Lorne said to me, “We have to cut Billy,” after dress rehearsal. “Why don’t you go tell Buddy?” I said, “Me? Me tell Buddy? What’re you, crazy?” He said, “Yeah, you’ve got to tell him.” Lorne didn’t like confrontation. He hated it. So I went and told Buddy. I said, “I think it’s a mistake, I know Lorne feels terrible that he has to do this.” I said, “Buddy, don’t kill the messenger. I love Billy.”

LORNE MICHAELS:

Buddy was a strong advocate for Billy, and I think what I objected to was him telling me what I should cut as opposed to just making the pro-Billy case. He made the who-was-funnier case, which was not a good thing to do. He said I should cut Andy Kaufman.

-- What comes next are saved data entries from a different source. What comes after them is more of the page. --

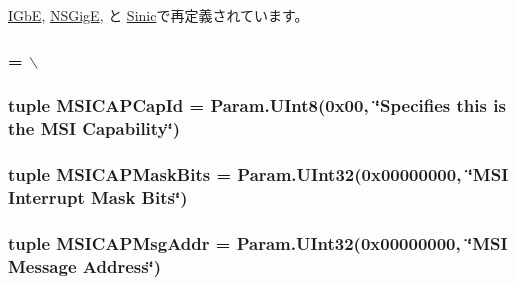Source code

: \hyperlink{classEthernet_1_1IGbE_a1f3ebd5623021488fb0bfa84f5aa357d}{IGbE}, \hyperlink{classEthernet_1_1NSGigE_a1f3ebd5623021488fb0bfa84f5aa357d}{NSGigE}, と \hyperlink{classEthernet_1_1Sinic_a1f3ebd5623021488fb0bfa84f5aa357d}{Sinic}で再定義されています。\hypertarget{classPci_1_1PciDevice_a24a1a0fd62afea203b5edac13b589797}{
\subsubsection[{MSICAPBaseOffset}]{ = $\backslash$}}
\label{classPci_1_1PciDevice_a24a1a0fd62afea203b5edac13b589797}
\hypertarget{classPci_1_1PciDevice_a473ff2506f8dde521c6814195db00965}{
\subsubsection[{MSICAPCapId}]{\setlength{\rightskip}{0pt plus 5cm}tuple {\bf MSICAPCapId} = Param.UInt8(0x00, \char`\"{}Specifies this is the MSI Capability\char`\"{})}}
\label{classPci_1_1PciDevice_a473ff2506f8dde521c6814195db00965}
\hypertarget{classPci_1_1PciDevice_ac70a7d07fb7c0b750913e1d74fb9edf8}{
\subsubsection[{MSICAPMaskBits}]{\setlength{\rightskip}{0pt plus 5cm}tuple {\bf MSICAPMaskBits} = Param.UInt32(0x00000000, \char`\"{}MSI Interrupt Mask Bits\char`\"{})}}
\label{classPci_1_1PciDevice_ac70a7d07fb7c0b750913e1d74fb9edf8}
\hypertarget{classPci_1_1PciDevice_ab1a9538764c92af9e4b58fa1889c816a}{
\subsubsection[{MSICAPMsgAddr}]{\setlength{\rightskip}{0pt plus 5cm}tuple {\bf MSICAPMsgAddr} = Param.UInt32(0x00000000, \char`\"{}MSI Message Address\char`\"{})}}
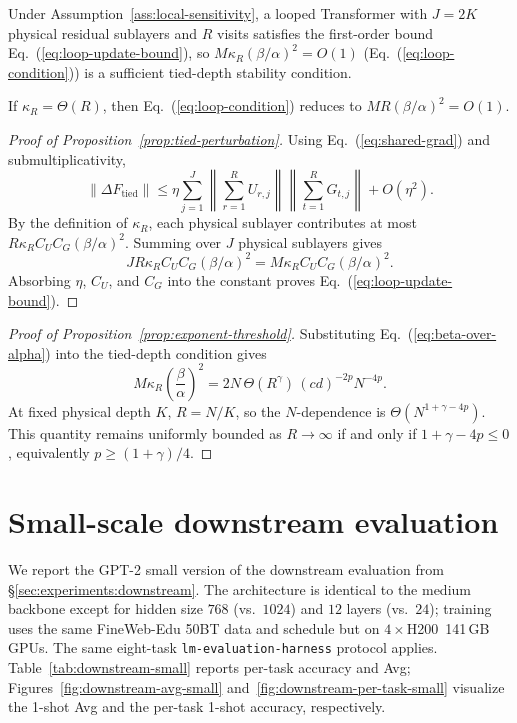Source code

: \documentclass[11pt]{airesearch}
\begin{document}
\begin{proposition}
\label{prop:tied-perturbation}
Under Assumption~\ref{ass:local-sensitivity}, a looped Transformer with
$J=2K$ physical residual sublayers and $R$ visits satisfies the first-order
bound Eq.~(\ref{eq:loop-update-bound}), so
$M\kappa_R(\beta/\alpha)^2=O(1)$ (Eq.~(\ref{eq:loop-condition})) is a sufficient tied-depth stability condition.
\end{proposition}

\begin{corollary}
\label{cor:aligned-loop}
If $\kappa_R=\Theta(R)$, then Eq.~(\ref{eq:loop-condition}) reduces to
$MR(\beta/\alpha)^2 = O(1)$.
\end{corollary}

\begin{proof}[Proof of Proposition~\ref{prop:tied-perturbation}]
Using Eq.~(\ref{eq:shared-grad}) and submultiplicativity,
\[
  \|\Delta F_{\mathrm{tied}}\|
  \le
  \eta\sum_{j=1}^{J}
  \left\|\sum_{r=1}^{R} U_{r,j}\right\|
  \left\|\sum_{t=1}^{R} G_{t,j}\right\|
  +O(\eta^2).
\]
By the definition of $\kappa_R$, each physical sublayer contributes at most
$R\kappa_R C_UC_G(\beta/\alpha)^2$. Summing over $J$ physical sublayers gives
\[
  JR\kappa_R C_UC_G(\beta/\alpha)^2
  =M\kappa_R C_UC_G(\beta/\alpha)^2.
\]
Absorbing $\eta$, $C_U$, and $C_G$ into the constant proves
Eq.~(\ref{eq:loop-update-bound}).
\end{proof}

\begin{proof}[Proof of Proposition~\ref{prop:exponent-threshold}]
Substituting Eq.~(\ref{eq:beta-over-alpha}) into the tied-depth condition gives
\[
  M\kappa_R\left(\frac{\beta}{\alpha}\right)^2
  =2N\,\Theta(R^\gamma)\,(cd)^{-2p}N^{-4p}.
\]
At fixed physical depth $K$, $R=N/K$, so the $N$-dependence is
$\Theta(N^{1+\gamma-4p})$. This quantity remains uniformly bounded as
$R\to\infty$ if and only if $1+\gamma-4p\le0$, equivalently
$p\ge(1+\gamma)/4$.
\end{proof}


\clearpage

\section{Small-scale downstream evaluation}
\label{app:small-downstream}

We report the GPT-2 small version of the downstream
evaluation from \S\ref{sec:experiments:downstream}. The architecture
is identical to the medium backbone except for hidden size $768$
(vs.\ $1024$) and $12$ layers (vs.\ $24$); training uses the same
FineWeb-Edu 50BT data and schedule but on $4\times$H200~141\,GB GPUs.
The same eight-task \texttt{lm-evaluation-harness} protocol applies.
Table~\ref{tab:downstream-small} reports per-task accuracy and Avg;
Figures~\ref{fig:downstream-avg-small}
and~\ref{fig:downstream-per-task-small} visualize the 1-shot Avg and the per-task 1-shot accuracy, respectively.
\end{document}
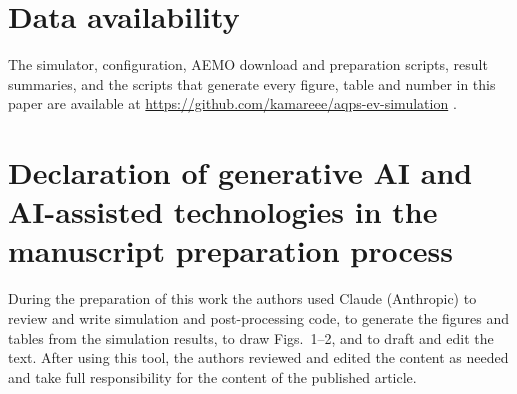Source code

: \documentclass[preprint,12pt]{elsarticle}
\begin{document}
\section*{Data availability}
The simulator, configuration, AEMO download and preparation scripts, result summaries, and the scripts that
generate every figure, table and number in this paper are available at
\url{https://github.com/kamareee/aqps-ev-simulation} \cite{uddin2026aqps}.

\section*{Declaration of generative AI and AI-assisted technologies in the manuscript preparation process}
During the preparation of this work the authors used Claude (Anthropic) to review and write simulation and
post-processing code, to generate the figures and tables from the simulation results, to draw Figs.~1--2,
and to draft and edit the text. After using this tool, the authors reviewed and edited the content as needed
and take full responsibility for the content of the published article.



\end{document}
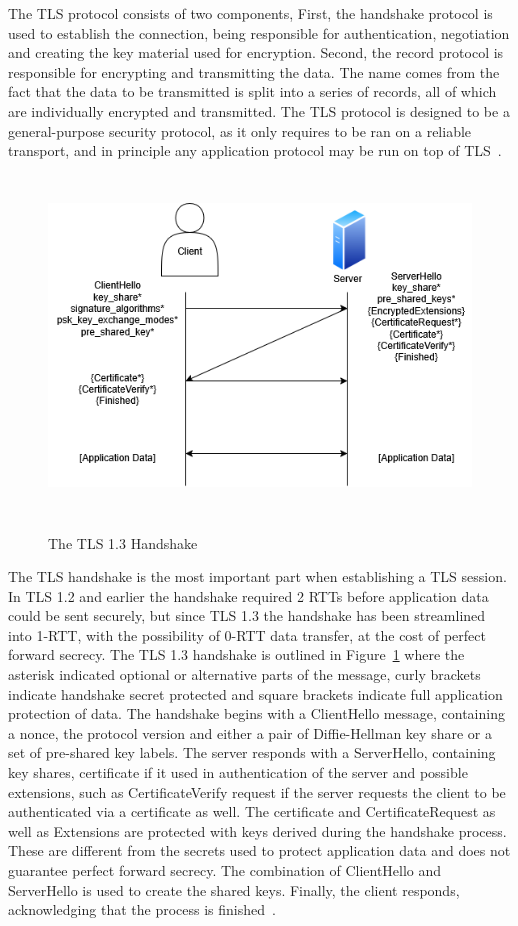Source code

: \documentclass[english, 12pt, a4paper, elec, utf8, a-2b, online]{aaltothesis}
\begin{document}
The TLS protocol consists of two components, First, the handshake protocol is used to
establish the connection, being responsible for authentication, negotiation and creating
the key material used for encryption. Second, the record protocol is responsible
for encrypting and transmitting the data. The name comes from the fact that the data
to be transmitted is split into a series of records, all of which are individually
encrypted and transmitted. The TLS protocol is designed to be a general-purpose
security protocol, as it only requires to be ran on a reliable transport, and in
principle any application protocol may be run on top of TLS~\cite{rfc8446}.

\begin{figure}[h]
	\centering
	\includegraphics[alt={Diagram of TLS handshake between a client and a server}, height=9cm]{./images/tls_handshake.png}
	\caption{The TLS 1.3 Handshake}
	\label{fig:tls_handshake}
\end{figure}
The TLS handshake is the most important part when establishing a TLS session. In
TLS 1.2 and earlier the handshake required 2 RTTs before application data could be sent
securely, but since TLS 1.3 the handshake has been streamlined into 1-RTT, with the
possibility of 0-RTT data transfer, at the cost of perfect forward secrecy. The TLS 1.3
handshake is outlined in Figure~\ref{fig:tls_handshake} where the asterisk indicated optional
or alternative parts of the message, curly brackets indicate handshake secret protected and
square brackets indicate full application protection of data. The handshake begins with a ClientHello message,
containing a nonce, the protocol version and
either a pair of Diffie-Hellman key share or a set of pre-shared key labels. The server responds
with a ServerHello, containing key shares, certificate if it used in authentication of the server
and possible extensions, such as CertificateVerify request if the server requests the client
to be authenticated via a certificate as well. The certificate and CertificateRequest as
well as Extensions are protected with keys derived during the handshake process. These
are different from the secrets used to protect application data and does not guarantee
perfect forward secrecy. The combination of ClientHello and ServerHello is used to
create the shared keys. Finally, the client responds, acknowledging that the process is finished~\cite{rfc8446}.
\end{document}
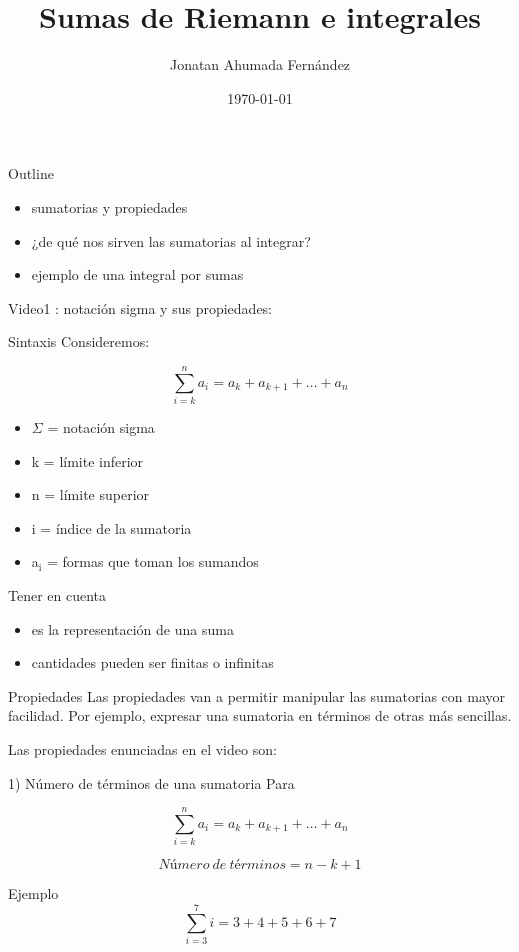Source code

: \documentclass[presentation]{beamer}
\author{Jonatan Ahumada Fernández}
\date{\today}
\title{Sumas de Riemann e integrales}
\begin{document}
\maketitle
\begin{frame}{Outline}
\begin{itemize}
\item sumatorias y propiedades
\item ¿de qué nos sirven las sumatorias al integrar?
\item ejemplo de una integral por sumas 
\end{itemize}
\end{frame}


\begin{frame}[label=sec-1]{Video1 : notación sigma y sus propiedades:}
\begin{block}{Sintaxis}
Consideremos: 

\[\sum_{i=k}^{n}a_{i} = a_{k} + a_{k + 1} + \dots + a_{n}\]

\begin{itemize}
\item $\Sigma$ = notación sigma
\item k = límite inferior
\item n = límite superior
\item i = índice de la sumatoria
\item a$_{\text{i}}$ = formas que toman los sumandos
\end{itemize}
\end{block}

\begin{block}{Tener en cuenta}
\begin{itemize}
\item es la representación de una suma
\item cantidades pueden ser finitas o infinitas
\end{itemize}
\end{block}
\end{frame}

\begin{frame}[label=sec-2]{Propiedades}
Las propiedades van a permitir manipular las sumatorias con mayor facilidad.
Por ejemplo, expresar una sumatoria en términos de otras más sencillas.

Las propiedades enunciadas en el video son:
\end{frame}

\begin{frame}[label=sec-3]{1) Número de términos de una sumatoria}
Para

\[\sum_{i=k}^{n}a_{i} = a_{k} + a_{k + 1} + \dots + a_{n}\]


\[ Número\ de\ términos  = n - k + 1  \]
\begin{block}{Ejemplo}
\[\sum_{i=3}^{7}i = 3 + 4 + 5 + 6 + 7\] 
\end{block}
\end{frame}
\end{document}
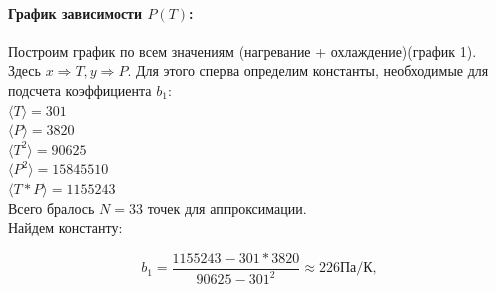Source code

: \documentclass[a4paper,12pt]{article}
\begin{document}
\begin{enumerate}
\paragraph{График зависимости $P(T)$:}

Построим график по всем значениям (нагревание + охлаждение)(график 1). Здесь $x \Rightarrow T, y \Rightarrow P$. Для этого сперва определим константы, необходимые для подсчета коэффициента $b_1$:\\
$\langle T \rangle = 301$\\ 
$\langle P \rangle = 3820$\\
$\langle T^2 \rangle = 90625$\\
$\langle P^2 \rangle = 15845510$\\
$\langle T*P \rangle = 1155243$\\
Всего бралось $ N = 33$ точек для аппроксимации. \\
Найдем константу:

\[b_1 = \frac{1155243 - 301*3820}{90625-301^2} \approx 226 \text{Па/К},\]

\begin{figure}[h]
\label{plot_1}
\end{figure}

\end{enumerate}
\end{document}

I probably didn’t have the nerve to cut Carlin. One, he was our host, and two, he’d lent his name to the show, which was, at the time, a big deal. I think Andy, because he was surreal and there was nothing else like him on the show, had the edge. Albert had submitted his first film, which was thirteen minutes long. Fortunately he also submitted his second one, which was a lot shorter, and that was the one we ran.

I thought Billy was really funny, or else I wouldn’t have put him on the show. But I also thought that he was the one thing we could hold, the one thing we had the most of — stand-up comedy, because of Carlin. Buddy turned everything into high drama. It became very heated.

BUDDY MORRA:

We took him off the show Saturday because they weren’t living up to what we had agreed to. Jack Rollins and I decided if we couldn’t get what we were promised early on, we would take Billy off the show. Earlier in the week, I had said just that to Barbara Gallagher, who was the associate producer. The piece was supposed to run about six minutes or five and a half minutes, and it just wouldn’t work in any less time. You could shave a few seconds off, but that would be about it.

LORNE MICHAELS:

Buddy had no idea what was going on. I don’t think Bernie did either. They were from another time of show business. We were eating vegetables; they were eating doughnuts. It was a different world. We were much more like a crusade. It was a very passionate group of people. Billy was sort of one of us — but now suddenly it went into this other kind of mode.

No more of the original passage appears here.